◆ **ASSIGNED TASK**: Copy each line in the data that includes the word "textbf".

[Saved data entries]
============================================================

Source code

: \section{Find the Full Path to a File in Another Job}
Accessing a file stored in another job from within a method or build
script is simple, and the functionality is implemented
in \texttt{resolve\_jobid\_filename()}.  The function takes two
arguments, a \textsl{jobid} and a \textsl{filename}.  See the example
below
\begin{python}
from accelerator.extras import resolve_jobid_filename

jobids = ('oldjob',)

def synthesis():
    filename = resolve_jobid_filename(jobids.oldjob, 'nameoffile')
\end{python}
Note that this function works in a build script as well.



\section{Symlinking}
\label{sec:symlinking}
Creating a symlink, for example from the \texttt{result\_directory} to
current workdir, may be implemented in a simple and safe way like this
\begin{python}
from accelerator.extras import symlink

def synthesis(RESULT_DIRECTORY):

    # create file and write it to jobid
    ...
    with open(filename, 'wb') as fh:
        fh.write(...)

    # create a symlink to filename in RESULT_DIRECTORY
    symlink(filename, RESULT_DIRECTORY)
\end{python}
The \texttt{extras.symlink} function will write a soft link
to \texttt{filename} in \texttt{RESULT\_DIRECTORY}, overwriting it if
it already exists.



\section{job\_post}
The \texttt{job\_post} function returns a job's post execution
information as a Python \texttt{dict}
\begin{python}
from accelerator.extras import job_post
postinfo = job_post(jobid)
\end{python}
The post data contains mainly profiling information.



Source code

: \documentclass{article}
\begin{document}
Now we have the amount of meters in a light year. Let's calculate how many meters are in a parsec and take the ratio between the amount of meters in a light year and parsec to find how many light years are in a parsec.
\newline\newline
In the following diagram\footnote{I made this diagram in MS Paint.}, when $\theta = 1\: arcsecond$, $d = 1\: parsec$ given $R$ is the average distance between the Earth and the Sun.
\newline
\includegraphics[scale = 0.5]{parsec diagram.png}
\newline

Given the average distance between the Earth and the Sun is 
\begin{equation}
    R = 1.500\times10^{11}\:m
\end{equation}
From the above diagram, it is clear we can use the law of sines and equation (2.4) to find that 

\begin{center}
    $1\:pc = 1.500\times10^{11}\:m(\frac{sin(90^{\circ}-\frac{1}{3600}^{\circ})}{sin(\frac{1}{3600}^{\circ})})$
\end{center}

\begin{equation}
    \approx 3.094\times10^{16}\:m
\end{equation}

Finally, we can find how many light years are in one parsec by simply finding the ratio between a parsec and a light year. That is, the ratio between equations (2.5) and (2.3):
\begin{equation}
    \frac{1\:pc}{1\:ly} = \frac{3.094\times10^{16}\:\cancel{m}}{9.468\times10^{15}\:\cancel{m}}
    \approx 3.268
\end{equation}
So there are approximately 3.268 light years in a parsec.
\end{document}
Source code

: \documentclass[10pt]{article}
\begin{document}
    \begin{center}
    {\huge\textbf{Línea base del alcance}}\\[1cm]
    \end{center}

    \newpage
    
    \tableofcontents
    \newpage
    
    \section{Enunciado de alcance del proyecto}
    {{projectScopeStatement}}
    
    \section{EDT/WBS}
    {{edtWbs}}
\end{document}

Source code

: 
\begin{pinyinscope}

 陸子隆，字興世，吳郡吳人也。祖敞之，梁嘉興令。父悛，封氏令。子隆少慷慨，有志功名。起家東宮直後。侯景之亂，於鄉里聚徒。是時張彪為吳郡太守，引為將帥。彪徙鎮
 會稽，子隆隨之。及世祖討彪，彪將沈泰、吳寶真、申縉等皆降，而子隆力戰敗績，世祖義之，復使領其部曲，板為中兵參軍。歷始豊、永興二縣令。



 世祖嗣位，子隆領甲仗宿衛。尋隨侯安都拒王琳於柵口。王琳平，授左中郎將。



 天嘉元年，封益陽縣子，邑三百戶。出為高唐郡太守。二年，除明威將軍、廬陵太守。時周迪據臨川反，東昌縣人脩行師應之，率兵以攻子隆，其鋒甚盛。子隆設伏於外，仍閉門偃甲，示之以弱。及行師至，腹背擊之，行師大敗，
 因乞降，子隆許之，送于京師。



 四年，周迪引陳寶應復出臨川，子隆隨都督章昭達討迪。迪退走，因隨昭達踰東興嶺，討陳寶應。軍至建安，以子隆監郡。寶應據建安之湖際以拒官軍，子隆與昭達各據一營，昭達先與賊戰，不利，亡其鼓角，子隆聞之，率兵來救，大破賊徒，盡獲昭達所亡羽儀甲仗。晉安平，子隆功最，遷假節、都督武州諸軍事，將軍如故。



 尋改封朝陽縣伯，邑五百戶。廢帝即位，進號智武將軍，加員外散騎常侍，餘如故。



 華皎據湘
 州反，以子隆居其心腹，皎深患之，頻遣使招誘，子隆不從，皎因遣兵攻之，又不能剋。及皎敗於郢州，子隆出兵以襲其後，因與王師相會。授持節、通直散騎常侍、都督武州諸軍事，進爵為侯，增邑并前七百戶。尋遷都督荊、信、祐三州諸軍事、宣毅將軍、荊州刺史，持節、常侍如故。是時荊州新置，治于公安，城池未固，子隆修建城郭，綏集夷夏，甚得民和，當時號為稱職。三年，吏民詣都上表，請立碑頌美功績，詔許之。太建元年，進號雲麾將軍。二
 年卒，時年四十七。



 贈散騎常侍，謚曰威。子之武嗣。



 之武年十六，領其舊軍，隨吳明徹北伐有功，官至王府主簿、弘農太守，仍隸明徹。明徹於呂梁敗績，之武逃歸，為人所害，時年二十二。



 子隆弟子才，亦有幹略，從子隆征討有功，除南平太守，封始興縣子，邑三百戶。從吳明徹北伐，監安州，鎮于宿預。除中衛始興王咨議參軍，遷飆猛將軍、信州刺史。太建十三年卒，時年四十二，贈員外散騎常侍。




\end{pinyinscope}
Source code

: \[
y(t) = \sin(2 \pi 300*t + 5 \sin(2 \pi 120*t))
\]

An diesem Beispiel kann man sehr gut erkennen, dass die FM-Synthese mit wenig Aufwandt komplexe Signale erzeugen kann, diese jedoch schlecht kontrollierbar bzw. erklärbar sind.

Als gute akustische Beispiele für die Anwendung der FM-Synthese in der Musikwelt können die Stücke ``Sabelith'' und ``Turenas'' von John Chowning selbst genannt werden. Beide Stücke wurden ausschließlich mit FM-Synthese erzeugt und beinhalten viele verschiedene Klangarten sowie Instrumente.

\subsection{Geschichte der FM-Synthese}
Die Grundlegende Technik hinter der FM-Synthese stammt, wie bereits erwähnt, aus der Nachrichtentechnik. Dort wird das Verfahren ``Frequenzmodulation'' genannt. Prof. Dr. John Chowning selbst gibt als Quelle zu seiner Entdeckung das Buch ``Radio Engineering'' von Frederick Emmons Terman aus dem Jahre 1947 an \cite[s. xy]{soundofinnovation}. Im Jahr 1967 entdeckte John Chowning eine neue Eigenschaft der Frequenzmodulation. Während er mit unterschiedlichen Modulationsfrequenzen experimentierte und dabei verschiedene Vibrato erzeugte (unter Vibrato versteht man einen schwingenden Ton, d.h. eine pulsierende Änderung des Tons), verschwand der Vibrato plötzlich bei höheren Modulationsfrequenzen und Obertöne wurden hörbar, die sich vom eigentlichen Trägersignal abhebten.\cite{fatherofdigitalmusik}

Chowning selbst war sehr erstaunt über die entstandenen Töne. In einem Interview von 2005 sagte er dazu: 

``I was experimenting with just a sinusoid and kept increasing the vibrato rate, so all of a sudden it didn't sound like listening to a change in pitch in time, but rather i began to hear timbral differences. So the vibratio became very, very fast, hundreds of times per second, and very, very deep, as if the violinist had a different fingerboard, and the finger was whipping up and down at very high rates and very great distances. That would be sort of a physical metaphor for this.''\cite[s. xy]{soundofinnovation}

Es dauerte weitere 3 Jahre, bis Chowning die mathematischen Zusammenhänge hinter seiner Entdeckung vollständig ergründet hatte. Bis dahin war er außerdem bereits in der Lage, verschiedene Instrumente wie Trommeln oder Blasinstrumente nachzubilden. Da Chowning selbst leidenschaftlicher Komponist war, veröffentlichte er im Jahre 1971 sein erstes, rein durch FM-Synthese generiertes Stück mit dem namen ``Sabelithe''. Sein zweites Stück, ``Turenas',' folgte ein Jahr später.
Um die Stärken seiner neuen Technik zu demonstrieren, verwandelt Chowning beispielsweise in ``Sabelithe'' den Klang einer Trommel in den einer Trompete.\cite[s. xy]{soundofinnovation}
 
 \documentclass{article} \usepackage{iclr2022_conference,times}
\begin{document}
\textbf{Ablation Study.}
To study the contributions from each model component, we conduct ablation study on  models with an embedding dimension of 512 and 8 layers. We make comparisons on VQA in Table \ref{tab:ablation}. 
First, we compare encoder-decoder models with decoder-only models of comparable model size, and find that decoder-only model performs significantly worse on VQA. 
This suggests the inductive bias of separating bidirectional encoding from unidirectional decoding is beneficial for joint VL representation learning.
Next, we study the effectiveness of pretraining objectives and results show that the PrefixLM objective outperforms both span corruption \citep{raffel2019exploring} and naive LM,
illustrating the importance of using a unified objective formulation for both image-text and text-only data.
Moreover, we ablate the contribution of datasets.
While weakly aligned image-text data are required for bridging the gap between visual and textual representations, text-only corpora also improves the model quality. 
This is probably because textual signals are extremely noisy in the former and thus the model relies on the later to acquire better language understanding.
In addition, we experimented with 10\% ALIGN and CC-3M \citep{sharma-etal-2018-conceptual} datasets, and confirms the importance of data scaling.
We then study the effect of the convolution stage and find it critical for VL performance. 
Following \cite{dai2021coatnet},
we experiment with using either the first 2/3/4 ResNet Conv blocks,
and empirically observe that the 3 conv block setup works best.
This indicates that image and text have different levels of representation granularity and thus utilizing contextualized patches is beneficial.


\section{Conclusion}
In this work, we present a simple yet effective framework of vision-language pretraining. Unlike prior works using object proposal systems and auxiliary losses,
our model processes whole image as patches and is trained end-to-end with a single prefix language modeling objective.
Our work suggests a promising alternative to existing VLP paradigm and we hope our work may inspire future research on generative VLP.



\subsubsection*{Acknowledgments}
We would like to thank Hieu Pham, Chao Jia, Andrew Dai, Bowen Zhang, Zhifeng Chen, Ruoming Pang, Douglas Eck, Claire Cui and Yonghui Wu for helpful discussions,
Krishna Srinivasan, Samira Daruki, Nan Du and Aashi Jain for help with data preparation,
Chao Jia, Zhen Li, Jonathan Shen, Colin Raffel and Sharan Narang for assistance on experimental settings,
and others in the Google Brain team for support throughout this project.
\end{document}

============================================================

◆ **COMPLETED TASK**:
    {\huge\textbf{Línea base del alcance}}\\[1cm]
\textbf{Ablation Study.}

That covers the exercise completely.